Foreign hotel operators are eager to invest, helped by changes in Indian law in recent years that allow full foreign ownership of hotels.

“The timing is excellent,” said Scott Woroch, a senior vice president of Canada’s Four Seasons Hotels and Resorts, which plans to open its first hotel here next year in Mumbai in a partnership with the India’s Magnus Hotel group.

“There is a growing demand with respect to international visits to key urban and resort destinations,” he said.

Four Seasons is also “looking at a number of opportunities in New Delhi and Bangalore” and are studying possibilities in Goa to the south, and Rajasthan in the northwest, he said.

The Sheraton Group is collaborating with the Indian Tobacco Company in running 10 luxury hotels across the country for more than a decade and is also looking to expand.

“We believe that India has very strong growth potential, across all our brands,” said Hwee Peng Yeo, a spokesman for Starwood Asia Pacific Hotels & Resorts Pvt. Ltd, part of the Sheraton Group.

Experts say that the skyrocketing price of land in Indian cities is keeping more projects from getting under way.

For example, a 2.5-acre plot for building a new hotel was sold recently for $43.4 million, said R. K. Singh, the Delhi Development Authority’s land commissioner.

By some estimates, those kinds of prices mean that land costs would account for the bulk of building a new hotel in India, where materials and labor remain incredibly cheap. The industry standard is for land to account for 15 percent of the cost of a new hotel.

Until a few years ago, hotel rooms were readily available in India’s big cities and a night in the top establishments tended to run in the $50 to $60 range.

But India’s hotel industry has simply failed to keep up with the country’s hectic economic growth, averaging about 8 percent a year.

Over the past decade, the total number of hotel rooms in all categories–a figure that includes everything from filthy hostels to opulent resorts–has only grown 10 percent to about 92,000.

That’s lifted the price of a night in a five-star hotel, which international business travelers tend to use, to an average $325, according to the tour operators association.

Foreign visitor numbers have nearly doubled over the past decade to just under 4 million. But domestic travel accounts for most of the growth.

With a growing number of wealthy Indians as well as an expanding middle class, the number of Indians traveling within the country has nearly doubled in the past decade to about 350 million, according to the Indian Association of Tour Operators.

One firm, the London-based India Hospitality Corp., has raised $100 million to build or acquire mid-level hotels in India, said the company’s chief executive, Jason Ader.

Ader says his company views India’s hotel industry as high-growth but fragmented, offering profit potential among the most attractive in the world.

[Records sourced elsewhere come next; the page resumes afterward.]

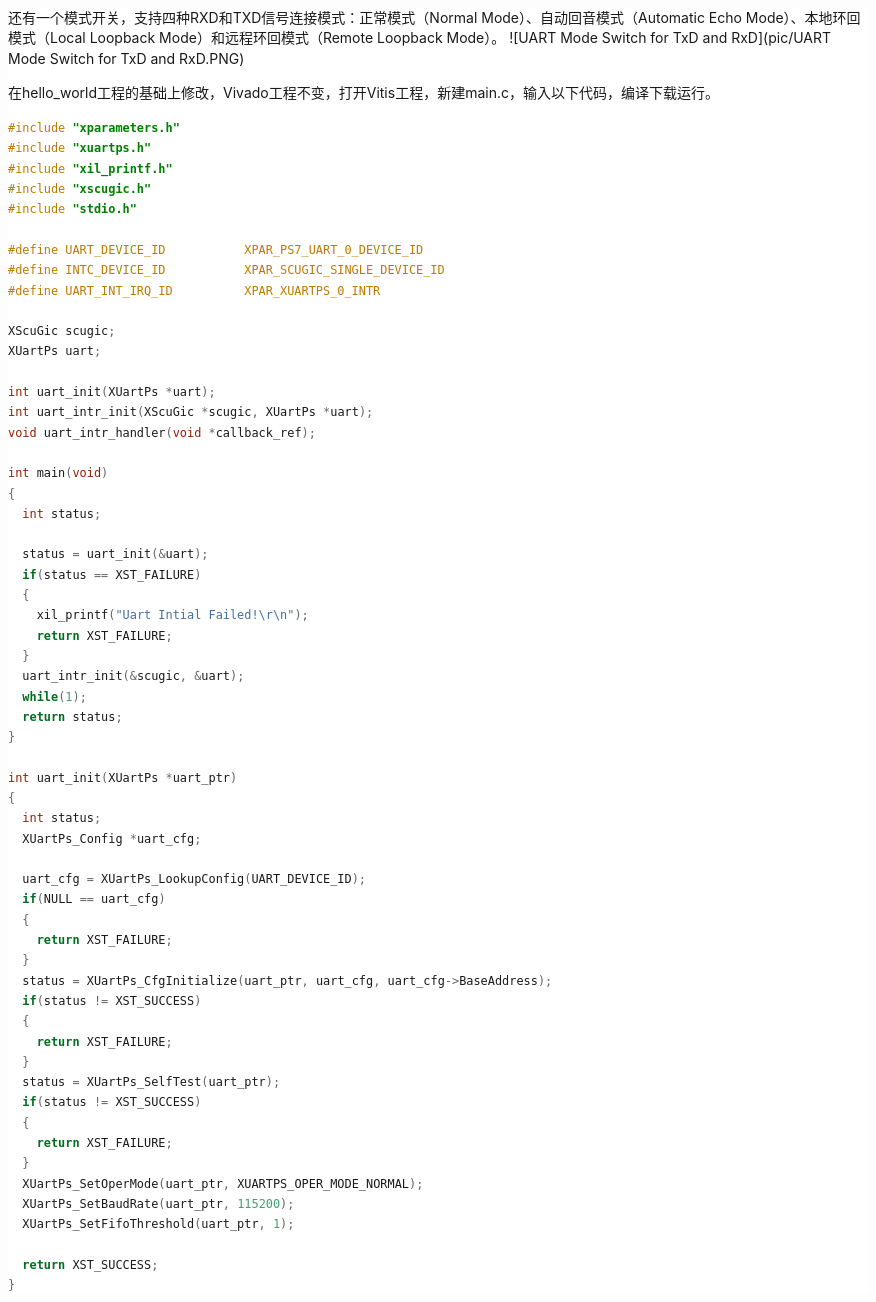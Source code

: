   还有一个模式开关，支持四种RXD和TXD信号连接模式：正常模式（Normal Mode）、自动回音模式（Automatic Echo Mode）、本地环回模式（Local Loopback Mode）和远程环回模式（Remote Loopback Mode）。
![UART Mode Switch for TxD and RxD](pic/UART Mode Switch for TxD and RxD.PNG)

  在hello_world工程的基础上修改，Vivado工程不变，打开Vitis工程，新建main.c，输入以下代码，编译下载运行。
```C
#include "xparameters.h"
#include "xuartps.h"
#include "xil_printf.h"
#include "xscugic.h"
#include "stdio.h"

#define UART_DEVICE_ID           XPAR_PS7_UART_0_DEVICE_ID
#define INTC_DEVICE_ID           XPAR_SCUGIC_SINGLE_DEVICE_ID
#define UART_INT_IRQ_ID          XPAR_XUARTPS_0_INTR

XScuGic scugic;
XUartPs uart;

int uart_init(XUartPs *uart);
int uart_intr_init(XScuGic *scugic, XUartPs *uart);
void uart_intr_handler(void *callback_ref);

int main(void)
{
  int status;

  status = uart_init(&uart);
  if(status == XST_FAILURE)
  {
    xil_printf("Uart Intial Failed!\r\n");
    return XST_FAILURE;
  }
  uart_intr_init(&scugic, &uart);
  while(1);
  return status;
}

int uart_init(XUartPs *uart_ptr)
{
  int status;
  XUartPs_Config *uart_cfg;

  uart_cfg = XUartPs_LookupConfig(UART_DEVICE_ID);
  if(NULL == uart_cfg)
  {
    return XST_FAILURE;
  }
  status = XUartPs_CfgInitialize(uart_ptr, uart_cfg, uart_cfg->BaseAddress);
  if(status != XST_SUCCESS)
  {
    return XST_FAILURE;
  }
  status = XUartPs_SelfTest(uart_ptr);
  if(status != XST_SUCCESS)
  {
    return XST_FAILURE;
  }
  XUartPs_SetOperMode(uart_ptr, XUARTPS_OPER_MODE_NORMAL);
  XUartPs_SetBaudRate(uart_ptr, 115200);
  XUartPs_SetFifoThreshold(uart_ptr, 1);

  return XST_SUCCESS;
}
```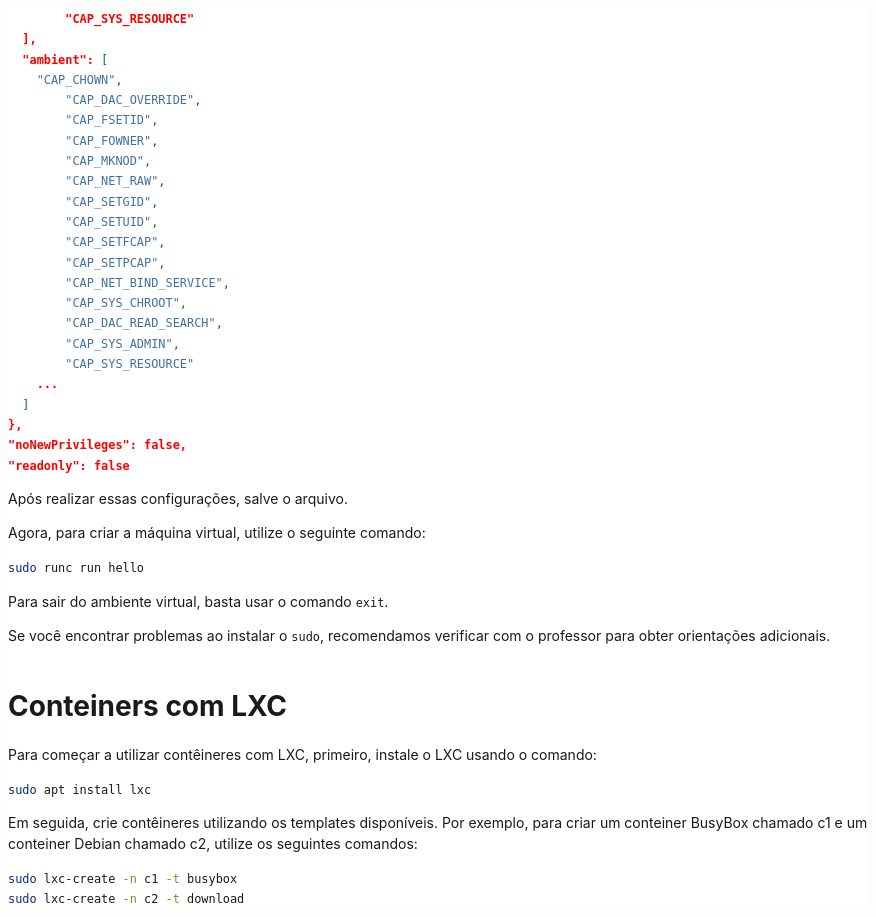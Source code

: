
 ```json
		"CAP_SYS_RESOURCE"
  ],
  "ambient": [
    "CAP_CHOWN",
		"CAP_DAC_OVERRIDE",		
		"CAP_FSETID",		
		"CAP_FOWNER",		
		"CAP_MKNOD",		
		"CAP_NET_RAW",		
		"CAP_SETGID",		
		"CAP_SETUID",		
		"CAP_SETFCAP",		
		"CAP_SETPCAP",		
		"CAP_NET_BIND_SERVICE",		
		"CAP_SYS_CHROOT",		
		"CAP_DAC_READ_SEARCH",
		"CAP_SYS_ADMIN",
		"CAP_SYS_RESOURCE"
    ...
  ]
},
"noNewPrivileges": false,
"readonly": false

```

Após realizar essas configurações, salve o arquivo.

Agora, para criar a máquina virtual, utilize o seguinte comando:

```bash
sudo runc run hello

```

Para sair do ambiente virtual, basta usar o comando `exit`.

Se você encontrar problemas ao instalar o `sudo`, recomendamos verificar com o professor para obter orientações adicionais.

# Conteiners com LXC

Para começar a utilizar contêineres com LXC, primeiro, instale o LXC usando o comando:

```bash
sudo apt install lxc

```

Em seguida, crie contêineres utilizando os templates disponíveis. Por exemplo, para criar um conteiner BusyBox chamado c1 e um conteiner Debian chamado c2, utilize os seguintes comandos:

```bash
sudo lxc-create -n c1 -t busybox
sudo lxc-create -n c2 -t download
```
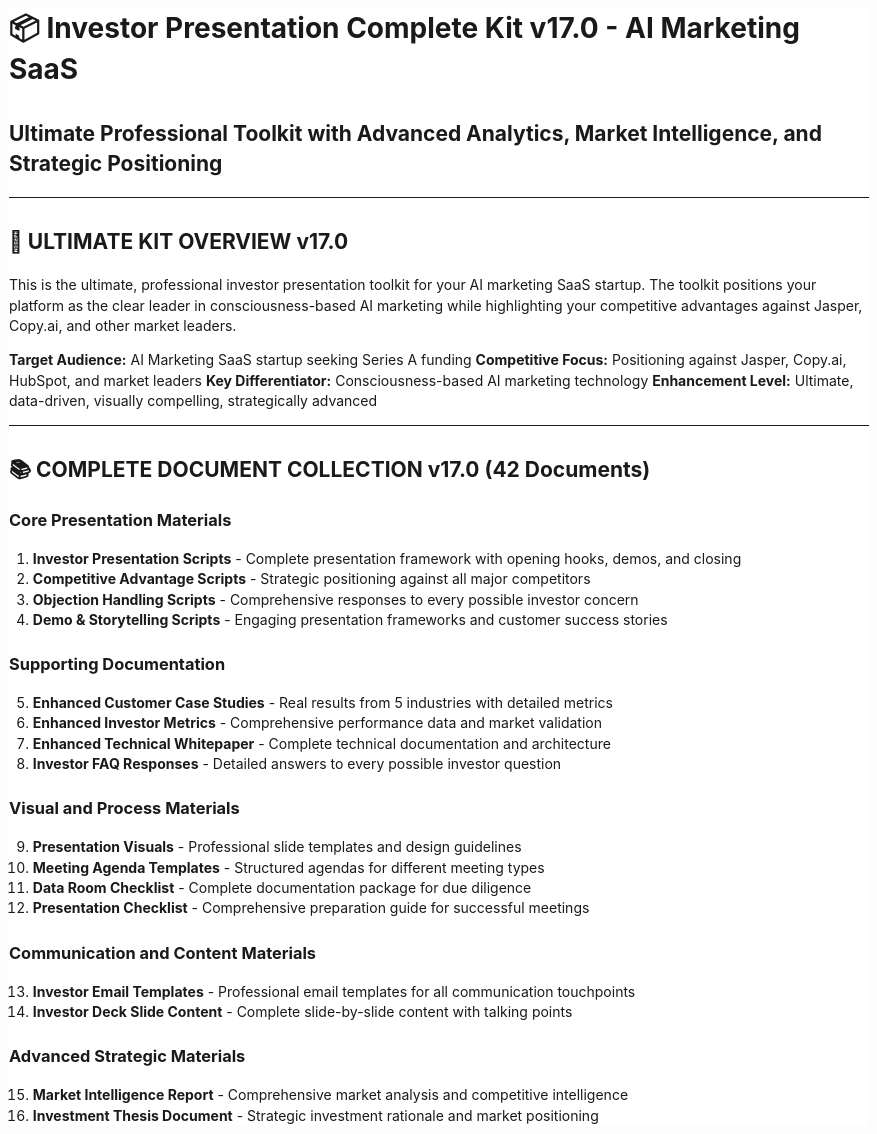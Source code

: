 # 📦 Investor Presentation Complete Kit v17.0 - AI Marketing SaaS
## Ultimate Professional Toolkit with Advanced Analytics, Market Intelligence, and Strategic Positioning

---

## 🎯 **ULTIMATE KIT OVERVIEW v17.0**

This is the ultimate, professional investor presentation toolkit for your AI marketing SaaS startup. The toolkit positions your platform as the clear leader in consciousness-based AI marketing while highlighting your competitive advantages against Jasper, Copy.ai, and other market leaders.

**Target Audience:** AI Marketing SaaS startup seeking Series A funding
**Competitive Focus:** Positioning against Jasper, Copy.ai, HubSpot, and market leaders
**Key Differentiator:** Consciousness-based AI marketing technology
**Enhancement Level:** Ultimate, data-driven, visually compelling, strategically advanced

---

## 📚 **COMPLETE DOCUMENT COLLECTION v17.0 (42 Documents)**

### **Core Presentation Materials**
1. **Investor Presentation Scripts** - Complete presentation framework with opening hooks, demos, and closing
2. **Competitive Advantage Scripts** - Strategic positioning against all major competitors
3. **Objection Handling Scripts** - Comprehensive responses to every possible investor concern
4. **Demo & Storytelling Scripts** - Engaging presentation frameworks and customer success stories

### **Supporting Documentation**
5. **Enhanced Customer Case Studies** - Real results from 5 industries with detailed metrics
6. **Enhanced Investor Metrics** - Comprehensive performance data and market validation
7. **Enhanced Technical Whitepaper** - Complete technical documentation and architecture
8. **Investor FAQ Responses** - Detailed answers to every possible investor question

### **Visual and Process Materials**
9. **Presentation Visuals** - Professional slide templates and design guidelines
10. **Meeting Agenda Templates** - Structured agendas for different meeting types
11. **Data Room Checklist** - Complete documentation package for due diligence
12. **Presentation Checklist** - Comprehensive preparation guide for successful meetings

### **Communication and Content Materials**
13. **Investor Email Templates** - Professional email templates for all communication touchpoints
14. **Investor Deck Slide Content** - Complete slide-by-slide content with talking points

### **Advanced Strategic Materials**
15. **Market Intelligence Report** - Comprehensive market analysis and competitive intelligence
16. **Investment Thesis Document** - Strategic investment rationale and market positioning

The non-luxury market has been overlooked by major Indian players like Taj Hotels, Resorts and Palaces and Oberoi Group, Ader said. He declined to name the Indian companies his group was negotiating with for collaboration, but said he expects to firm up plans by early 2007.

Local hotel chains have not been aggressive about growing, Ader said. IHC will be able to use its expertise in management and finance to make its plans work, and the $100 million it raised shows shareholders are confident that its strategy will deliver, he said.